### PROBLEM REQUIREMENTS
The lines from the top of the data down to the line with "by the internal" should be repeated exactly, both ends included.

______________________________

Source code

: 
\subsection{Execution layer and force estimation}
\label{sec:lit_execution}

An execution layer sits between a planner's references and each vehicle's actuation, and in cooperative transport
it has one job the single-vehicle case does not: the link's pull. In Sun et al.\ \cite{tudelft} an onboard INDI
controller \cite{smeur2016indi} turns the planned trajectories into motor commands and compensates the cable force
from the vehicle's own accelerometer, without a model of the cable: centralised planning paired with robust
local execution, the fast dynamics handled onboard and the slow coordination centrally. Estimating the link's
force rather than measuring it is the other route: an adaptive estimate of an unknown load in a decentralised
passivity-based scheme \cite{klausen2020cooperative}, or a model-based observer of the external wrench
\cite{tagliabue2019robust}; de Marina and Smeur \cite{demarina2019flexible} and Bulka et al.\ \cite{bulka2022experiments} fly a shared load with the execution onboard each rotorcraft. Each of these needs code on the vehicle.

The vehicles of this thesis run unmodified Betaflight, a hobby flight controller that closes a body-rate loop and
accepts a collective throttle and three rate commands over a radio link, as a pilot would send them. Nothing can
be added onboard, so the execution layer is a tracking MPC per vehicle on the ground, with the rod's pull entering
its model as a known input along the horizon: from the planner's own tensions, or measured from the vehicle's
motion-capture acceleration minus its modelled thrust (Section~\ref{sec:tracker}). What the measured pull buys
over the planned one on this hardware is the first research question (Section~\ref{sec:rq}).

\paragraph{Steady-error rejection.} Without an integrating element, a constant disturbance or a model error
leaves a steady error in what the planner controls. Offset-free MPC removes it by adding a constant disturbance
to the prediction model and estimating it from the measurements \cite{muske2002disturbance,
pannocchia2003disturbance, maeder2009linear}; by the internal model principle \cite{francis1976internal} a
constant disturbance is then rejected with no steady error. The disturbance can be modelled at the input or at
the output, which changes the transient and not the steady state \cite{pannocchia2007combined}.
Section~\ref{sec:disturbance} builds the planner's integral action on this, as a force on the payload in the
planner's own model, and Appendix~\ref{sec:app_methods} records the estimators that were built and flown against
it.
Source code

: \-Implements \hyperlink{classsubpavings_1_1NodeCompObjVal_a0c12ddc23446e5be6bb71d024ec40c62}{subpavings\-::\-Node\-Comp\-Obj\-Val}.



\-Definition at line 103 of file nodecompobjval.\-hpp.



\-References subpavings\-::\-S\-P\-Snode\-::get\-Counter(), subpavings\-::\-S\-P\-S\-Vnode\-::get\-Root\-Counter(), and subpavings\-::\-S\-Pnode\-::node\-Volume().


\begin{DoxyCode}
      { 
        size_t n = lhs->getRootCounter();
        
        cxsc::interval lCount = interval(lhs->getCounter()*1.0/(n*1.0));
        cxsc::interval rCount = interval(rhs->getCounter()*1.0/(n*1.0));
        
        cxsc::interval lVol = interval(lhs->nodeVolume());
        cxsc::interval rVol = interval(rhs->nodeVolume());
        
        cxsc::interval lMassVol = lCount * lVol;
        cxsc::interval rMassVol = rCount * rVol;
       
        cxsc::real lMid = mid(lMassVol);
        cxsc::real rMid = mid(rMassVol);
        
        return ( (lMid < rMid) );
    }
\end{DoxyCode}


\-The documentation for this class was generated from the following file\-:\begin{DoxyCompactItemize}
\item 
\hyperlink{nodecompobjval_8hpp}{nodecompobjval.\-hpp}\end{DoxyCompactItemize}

______________________________

### ANSWER SECTION
Source code

: 
\subsection{Execution layer and force estimation}
\label{sec:lit_execution}

An execution layer sits between a planner's references and each vehicle's actuation, and in cooperative transport
it has one job the single-vehicle case does not: the link's pull. In Sun et al.\ \cite{tudelft} an onboard INDI
controller \cite{smeur2016indi} turns the planned trajectories into motor commands and compensates the cable force
from the vehicle's own accelerometer, without a model of the cable: centralised planning paired with robust
local execution, the fast dynamics handled onboard and the slow coordination centrally. Estimating the link's
force rather than measuring it is the other route: an adaptive estimate of an unknown load in a decentralised
passivity-based scheme \cite{klausen2020cooperative}, or a model-based observer of the external wrench
\cite{tagliabue2019robust}; de Marina and Smeur \cite{demarina2019flexible} and Bulka et al.\ \cite{bulka2022experiments} fly a shared load with the execution onboard each rotorcraft. Each of these needs code on the vehicle.

The vehicles of this thesis run unmodified Betaflight, a hobby flight controller that closes a body-rate loop and
accepts a collective throttle and three rate commands over a radio link, as a pilot would send them. Nothing can
be added onboard, so the execution layer is a tracking MPC per vehicle on the ground, with the rod's pull entering
its model as a known input along the horizon: from the planner's own tensions, or measured from the vehicle's
motion-capture acceleration minus its modelled thrust (Section~\ref{sec:tracker}). What the measured pull buys
over the planned one on this hardware is the first research question (Section~\ref{sec:rq}).

\paragraph{Steady-error rejection.} Without an integrating element, a constant disturbance or a model error
leaves a steady error in what the planner controls. Offset-free MPC removes it by adding a constant disturbance
to the prediction model and estimating it from the measurements \cite{muske2002disturbance,
pannocchia2003disturbance, maeder2009linear}; by the internal model principle \cite{francis1976internal} a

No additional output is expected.